ArdeeOne | Nov 05, 2010, 08:42 PM EDT
Mr. MacConnell: You are correct that the Provos were not suicide bombers, whose goal it was to harm themselves and others; but what of the hunger strikers? They certainly fought, in their way, to die and not to live.
elektros | Nov 05, 2010, 05:42 PM EDT
Nobody has ever defeated the tribal leaders of the North-West frontier. Every time someone mentions it I think of the words of Rudyard Kipling: "When you're wounded and dying on Afghanistan's plains, and the women come out to cut up what remains, just roll to your rifle and blow out your brains, and go to your god like a soldier".

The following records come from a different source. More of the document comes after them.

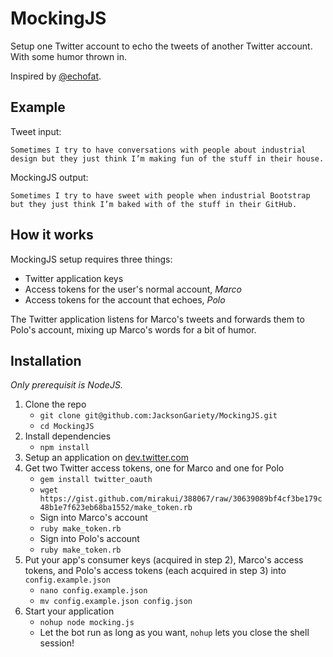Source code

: MockingJS
=========

Setup one Twitter account to echo the tweets of another Twitter account. With some humor thrown in.

Inspired by [@echofat](http://twitter.com/echofat).

## Example

Tweet input:

`Sometimes I try to have conversations with people about industrial design but they just think I’m making fun of the stuff in their house.`

MockingJS output:

`Sometimes I try to have sweet with people when industrial Bootstrap but they just think I’m baked with of the stuff in their GitHub.`

## How it works

MockingJS setup requires three things:

- Twitter application keys
- Access tokens for the user's normal account, *Marco*
- Access tokens for the account that echoes, *Polo*

The Twitter application listens for Marco's tweets and forwards them to Polo's account, mixing up Marco's words for a bit of humor.

## Installation

*Only prerequisit is NodeJS.*

1. Clone the repo
   - `git clone git@github.com:JacksonGariety/MockingJS.git`
   - `cd MockingJS`
2. Install dependencies
   - `npm install`
3. Setup an application on [dev.twitter.com](http://dev.twitter.com/)
4. Get two Twitter access tokens, one for Marco and one for Polo
   - `gem install twitter_oauth`
   - `wget https://gist.github.com/mirakui/388067/raw/30639089bf4cf3be179c48b1e7f623eb68ba1552/make_token.rb`
   - Sign into Marco's account
   - `ruby make_token.rb`
   - Sign into Polo's account
   - `ruby make_token.rb`
5. Put your app's consumer keys (acquired in step 2), Marco's access tokens, and Polo's access tokens (each acquired in step 3) into `config.example.json`
   - `nano config.example.json`
   - `mv config.example.json config.json`
6. Start your application
   - `nohup node mocking.js`
   - Let the bot run as long as you want, `nohup` lets you close the shell session!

jamieLM | Nov 05, 2010, 10:37 AM EDT
Everyday all of us have the choice of seeing the positive or the negative, but more often it's a mix of the two. As an RN in a big city Level 2 Trauma Center, I see death and suffering everyday. If I weren't able to focus on positive things, I'd burn out. I try to use all my nursing skills to the best of my ability and to accept what I can't change. Unfortunately, you're right about the Afghan war, Mr. MacC. Can you "negotiate" with radical Islamic terrorists/the Taliban when they want to kill all Israelis and kill or convert all Christians? I don't know. The Allies aren't going to win in this type of guerilla warfare against so many religious extremeists who live to fight and die. (I'm the dau. of a Viet Nam vet.) It seems like a lost cause, so I'd rather look at the brighter things in life, like the little faces of my young children and all those healthy newborns in the hospital nursery - and reading your columns. God Bless us all.
PhelanClan | Nov 05, 2010, 09:25 AM EDT
I prefer The Top Ten Cures for your Current Depression by many multiples over this darker stuff.